Galactic Power
- Publishers: Vigard Simulations
- Years active: ~1984 to unknown
- Genres: Role-playing, space-based
- Languages: English
- Players: 16
- Playing time: Fixed
- Materials required: Instructions, order sheets, turn results, paper, pencil
- Media type: Play-by-mail or email

= Galactic Power =

Play-by-mail space-based role-playing game

Galactic Power is a closed-end, play-by-mail game. It was published by Vigard Simulations.

==History and development==
Galactic Power was published by Vigard Simulations. The publisher cancelled pending release of a Vietnam PBM game in 1984 to focus on Galactic Power. Vigard Simulations placed a game advertisement in the September–October 1984 issue of Paper Mayhem. The game is closed-ended.

==Gameplay==
Galactic Power was a space-based game of expansion and conquest. Sixteen players began on a home world with some ships and funds. Players could customize their ships.

Gameplay occurred on an 11 × 14 hex map with 230 star systems. Games lasted 25 turns. The purpose was to control the most systems that generated wealth, or Monetary Units (MUs).

==Reception==
Guy Fuson reviewed the game in the Summer 1985 issue of Flagship, following the game's playtest period.
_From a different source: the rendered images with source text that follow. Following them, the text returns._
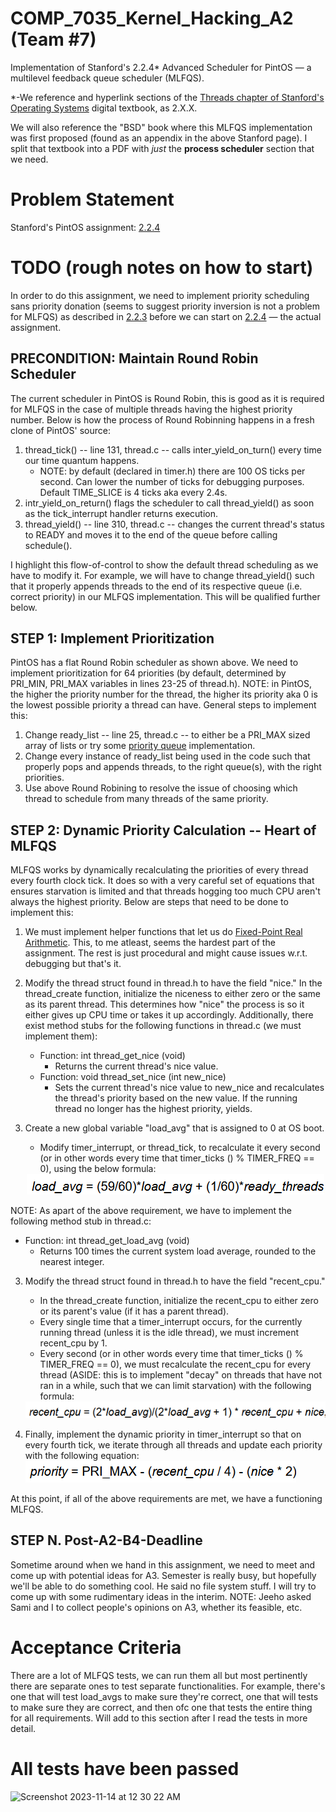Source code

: # COMP_7035_Kernel_Hacking_A2 (Team #7)
Implementation of Stanford's 2.2.4* Advanced Scheduler for PintOS — a multilevel feedback queue scheduler (MLFQS).

*-We reference and hyperlink sections of the [Threads chapter of Stanford's Operating Systems](https://web.stanford.edu/class/cs140/projects/pintos/pintos_2.html) digital textbook, as 2.X.X.

We will also reference the "BSD" book where this MLFQS implementation was first proposed (found as an appendix in the above Stanford page). I split that textbook into a PDF with _just_ the **process scheduler** section that we need.

# Problem Statement
Stanford's PintOS assignment: [2.2.4](https://web.stanford.edu/class/cs140/projects/pintos/pintos_2.html#SEC27)

# TODO (rough notes on how to start)
In order to do this assignment, we need to implement priority scheduling sans priority donation (seems to suggest priority inversion is not a problem for MLFQS) as described in [2.2.3](https://web.stanford.edu/class/cs140/projects/pintos/pintos_2.html#SEC26) before we can start on [2.2.4](https://web.stanford.edu/class/cs140/projects/pintos/pintos_2.html#SEC27) — the actual assignment. 

## PRECONDITION: Maintain Round Robin Scheduler
The current scheduler in PintOS is Round Robin, this is good as it is required for MLFQS in the case of multiple threads having the highest priority number. Below is how the process of Round Robinning happens in a fresh clone of PintOS' source:

1. thread_tick() -- line 131, thread.c -- calls inter_yield_on_turn() every time our time quantum happens.
    - NOTE: by default (declared in timer.h) there are 100 OS ticks per second. Can lower the number of ticks for debugging purposes. Default TIME_SLICE is 4 ticks aka every 2.4s.
2. intr_yield_on_return() flags the scheduler to call thread_yield() as soon as the tick_interrupt handler returns execution.
3. thread_yield() -- line 310, thread.c -- changes the current thread's status to READY and moves it to the end of the queue before calling schedule().

I highlight this flow-of-control to show the default thread scheduling as we have to modify it. For example, we will have to change thread_yield() such that it properly appends threads to the end of its respective queue (i.e. correct priority) in our MLFQS implementation. This will be qualified further below.

## STEP 1: Implement Prioritization
PintOS has a flat Round Robin scheduler as shown above. We need to implement prioritization for 64 priorities (by default, determined by PRI_MIN, PRI_MAX variables in lines 23-25 of thread.h). NOTE: in PintOS, the higher the priority number for the thread, the higher its priority aka 0 is the lowest possible priority a thread can have. General steps to implement this:

1. Change ready_list -- line 25, thread.c -- to either be a PRI_MAX sized array of lists or try some [priority queue](https://en.wikipedia.org/wiki/Priority_queue) implementation.
2. Change every instance of ready_list being used in the code such that properly pops and appends threads, to the right queue(s), with the right priorities.
3. Use above Round Robining to resolve the issue of choosing which thread to schedule from many threads of the same priority.

## STEP 2: Dynamic Priority Calculation -- Heart of MLFQS
MLFQS works by dynamically recalculating the priorities of every thread every fourth clock tick. It does so with a very careful set of equations that ensures starvation is limited and that threads hogging too much CPU aren't always the highest priority. Below are steps that need to be done to implement this:

1. We must implement helper functions that let us do [Fixed-Point Real Arithmetic](https://web.stanford.edu/class/cs140/projects/pintos/pintos_7.html#SEC137). This, to me atleast, seems the hardest part of the assignment. The rest is just procedural and might cause issues w.r.t. debugging but that's it. 

2. Modify the thread struct found in thread.h to have the field "nice." In the thread_create function, initialize the niceness to either zero or the same as its parent thread. This determines how "nice" the process is so it either gives up CPU time or takes it up accordingly. Additionally, there exist method stubs for the following functions in thread.c (we must implement them):
    - Function: int thread_get_nice (void)
        - Returns the current thread's nice value. 
    - Function: void thread_set_nice (int new_nice)
        - Sets the current thread's nice value to new_nice and recalculates the thread's priority based on the new value. If the running thread no longer has the highest priority, yields. 
3. Create a new global variable "load_avg" that is assigned to 0 at OS boot. 
    - Modify timer_interrupt, or thread_tick, to recalculate it every second (or in other words every time that timer_ticks () % TIMER_FREQ == 0), using the below formula: 
     <div style="text-align:center"><img src="load_avg_equation.png"/></div> 
NOTE: As apart of the above requirement, we have to implement the following method stub in thread.c:
- Function: int thread_get_load_avg (void)
    - Returns 100 times the current system load average, rounded to the nearest integer. 

3. Modify the thread struct found in thread.h to have the field "recent_cpu." 
    - In the thread_create function, initialize the recent_cpu to either zero or its parent's value (if it has a parent thread).
    - Every single time that a timer_interrupt occurs, for the currently running thread (unless it is the idle thread), we must increment recent_cpu by 1. 
    - Every second (or in other words every time that timer_ticks () % TIMER_FREQ == 0), we must recalculate the recent_cpu for every thread (ASIDE: this is to implement "decay" on threads that have not ran in a while, such that we can limit starvation) with the following formula:

    <div style="text-align:center"><img src="recent_cpu_equation.png"/></div>

4. Finally, implement the dynamic priority in timer_interrupt so that on every fourth tick, we iterate through all threads and update each priority with the following equation:
![Alt text](prio_equation.png)

At this point, if all of the above requirements are met, we have a functioning MLFQS. 


## STEP N. Post-A2-B4-Deadline
Sometime around when we hand in this assignment, we need to meet and come up with potential ideas for A3. Semester is really busy, but hopefully we'll be able to do something cool. He said no file system stuff. I will try to come up with some rudimentary ideas in the interim. NOTE: Jeeho asked Sami and I to collect people's opinions on A3, whether its feasible, etc.

# Acceptance Criteria
There are a lot of MLFQS tests, we can run them all but most pertinently there are separate ones to test separate functionalities. For example, there's one that will test load_avgs to make sure they're correct, one that will tests to make sure they are correct, and then ofc one that tests the entire thing for all requirements. Will add to this section after I read the tests in more detail.

# All tests have been passed

<img width="543" alt="Screenshot 2023-11-14 at 12 30 22 AM" src="https://github.com/imnorookie/COMP_7035_Kernel_Hacking_A2/assets/108373193/5d1f4279-10b5-4b14-b096-ba6e75d99ffa">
He stated that "I can recommend Galactic Power to players who enjoy empire building and diplomacy but do not have the time for more involved games such as Beyond The Stellar Empire or Empyrean Challenge. D. S. Ross and Vigard Simulations have produced a quality product and interested players should feel confident of getting their money's worth." Alexander Sheldon reviewed the game in the January–February 1986 issue of Paper Mayhem He stated that it was "enjoyable" and that it "is a deceptively simple game, with enough complexity to appeal" to experienced players. Stewart Wieck reviewed the game in the June–July 1990 issue of White Wolf. He rated the game at 3 of 5 points for Materials and 4 of 5 points for Moderation, Strategy, and Diplomacy. He rated it overall at 4 of 5 points.